Heideldruck und Douglas gefragt
Ansonsten gab es insbesondere in der zweiten Reihe Bewegung. Für Aktien von Heidelberger Druck ging es nach "durch die Bank besseren Zahlen" um 4 Prozent hoch. Douglas-Titel profitierten von einem überraschend starken Weihnachtsgeschäft und kletterten um 3,6 Prozent. Die Zahlen des Kranherstellers Demag Cranes wurden am Markt gemischt eingeschätzt. Nach stark schwankenden Kursen stand am Ende ein Minus von 0,3 Prozent. Mit Gewinnen von 5,1 Prozent profitierten Freenet-Aktien von Zahlen und einer ersten Dividende nach zwei Jahren.

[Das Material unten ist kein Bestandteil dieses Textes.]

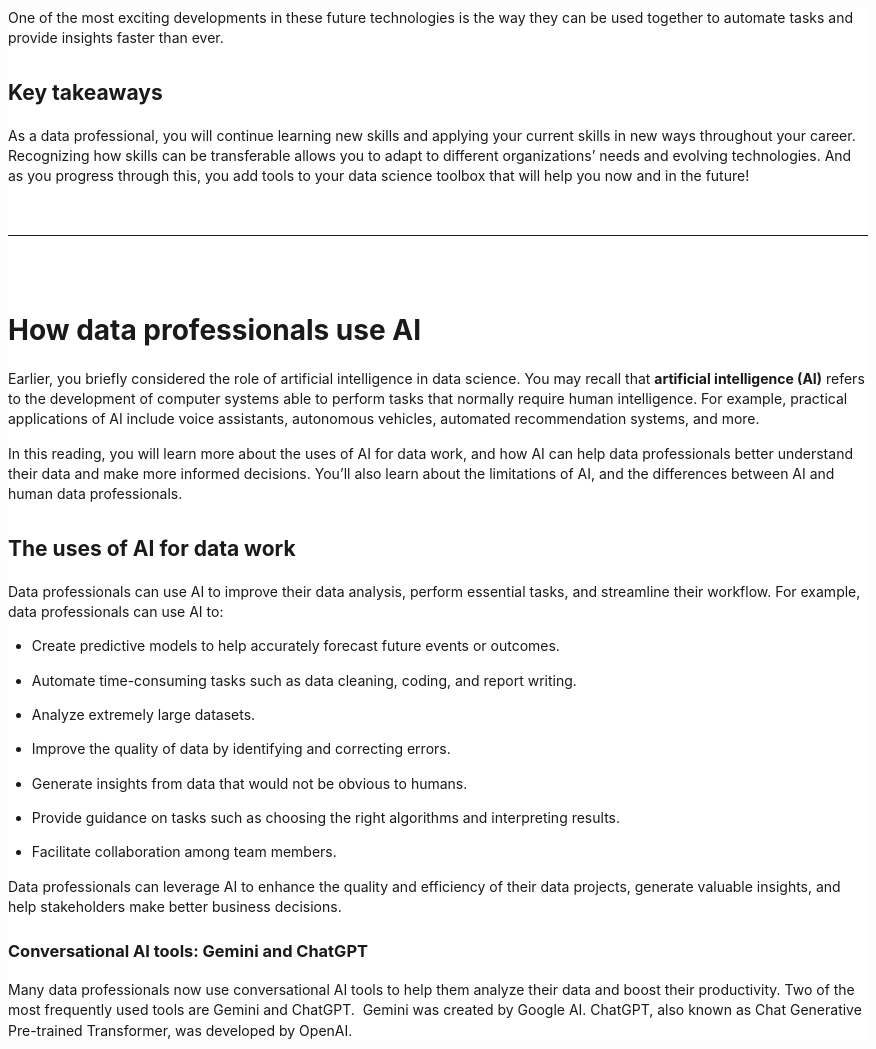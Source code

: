 One of the most exciting developments in these future technologies is the way they can be used together to automate tasks and provide insights faster than ever.

## Key takeaways

As a data professional, you will continue learning new skills and applying your current skills in new ways throughout your career. Recognizing how skills can be transferable allows you to adapt to different organizations’ needs and evolving technologies. And as you progress through this, you add tools to your data science toolbox that will help you now and in the future!

<br> 

*** 

<br>

# How data professionals use AI

Earlier, you briefly considered the role of artificial intelligence in data science. You may recall that **artificial intelligence (AI)** refers to the development of computer systems able to perform tasks that normally require human intelligence. For example, practical applications of AI include voice assistants, autonomous vehicles, automated recommendation systems, and more.

In this reading, you will learn more about the uses of AI for data work, and how AI can help data professionals better understand their data and make more informed decisions. You’ll also learn about the limitations of AI, and the differences between AI and human data professionals. 

## The uses of AI for data work

Data professionals can use AI to improve their data analysis, perform essential tasks, and streamline their workflow. For example, data professionals can use AI to:

- Create predictive models to help accurately forecast future events or outcomes. 
    
- Automate time-consuming tasks such as data cleaning, coding, and report writing. 
    
- Analyze extremely large datasets. 
    
- Improve the quality of data by identifying and correcting errors. 
    
- Generate insights from data that would not be obvious to humans. 
    
- Provide guidance on tasks such as choosing the right algorithms and interpreting results. 
    
- Facilitate collaboration among team members. 
    

Data professionals can leverage AI to enhance the quality and efficiency of their data projects, generate valuable insights, and help stakeholders make better business decisions. 

### **Conversational AI tools: Gemini and ChatGPT**

Many data professionals now use conversational AI tools to help them analyze their data and boost their productivity. Two of the most frequently used tools are Gemini and ChatGPT.  Gemini was created by Google AI. ChatGPT, also known as Chat Generative Pre-trained Transformer, was developed by OpenAI. 
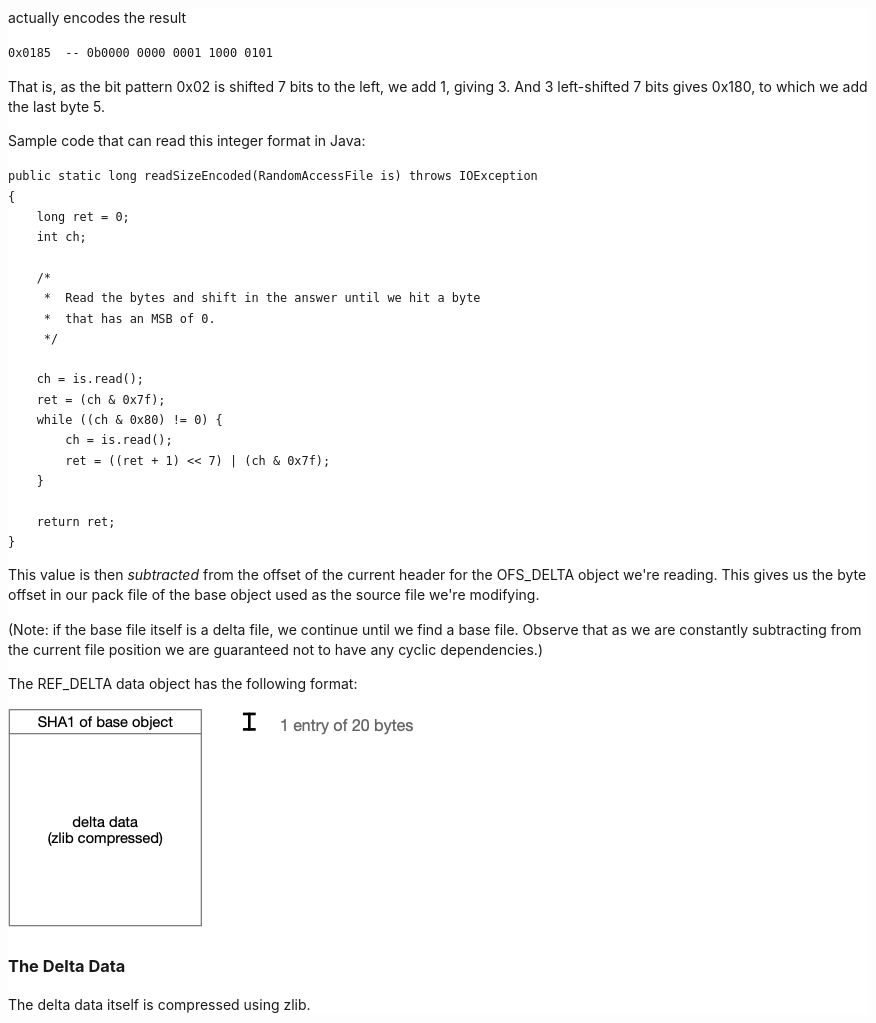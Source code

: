 actually encodes the result

    0x0185  -- 0b0000 0000 0001 1000 0101

That is, as the bit pattern 0x02 is shifted 7 bits to the left, we add 1, giving 3. And 3 left-shifted 7 bits gives 0x180, to which we add the last byte 5.

Sample code that can read this integer format in Java:

    public static long readSizeEncoded(RandomAccessFile is) throws IOException
    {
        long ret = 0;
        int ch;

        /*
         *  Read the bytes and shift in the answer until we hit a byte
         *  that has an MSB of 0.
         */

        ch = is.read();
        ret = (ch & 0x7f);
        while ((ch & 0x80) != 0) {
            ch = is.read();
            ret = ((ret + 1) << 7) | (ch & 0x7f);
        }

        return ret;
    }

This value is then *subtracted* from the offset of the current header for the OFS\_DELTA object we're reading. This gives us the byte offset in our pack file of the base object used as the source file we're modifying. 

(Note: if the base file itself is a delta file, we continue until we find a base file. Observe that as we are constantly subtracting from the current file position we are guaranteed not to have any cyclic dependencies.)

The REF\_DELTA data object has the following format:

![REF header](ref_header.png)

### The Delta Data

The delta data itself is compressed using zlib.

Bei den Technologietiteln gaben einmal mehr die Solarwerte den Ton an. Einige Vertreter der Branche wie Solarworld konnten sich erholen, nachdem sich die schwarz-gelbe Koalition auf einen ersten Kompromiss zur Solarstrom-Förderung verständigt hat. Danach soll die Kürzung der Förderung von Solaranlagen auf Dächern erst zwei Monate später als von Bundesumweltminister Norbert Röttgen (CDU) vorgeschlagen ab 1. Juni greifen, allerdings soll sie mit 16 anstatt 15 Prozent etwas höher ausfallen. "Nun ist endlich das Datum und auch der Umfang bekannt", kommentierte ein Händler. Bei Centrotherm Photovoltaics sorgte zudem eine Studie der Citigroup für ein sattes Kursplus von 10,1 Prozent. Dank einer besseren Auftragslage vor allem aus Asien empfehlen die Experten die Titel nun zum Kauf.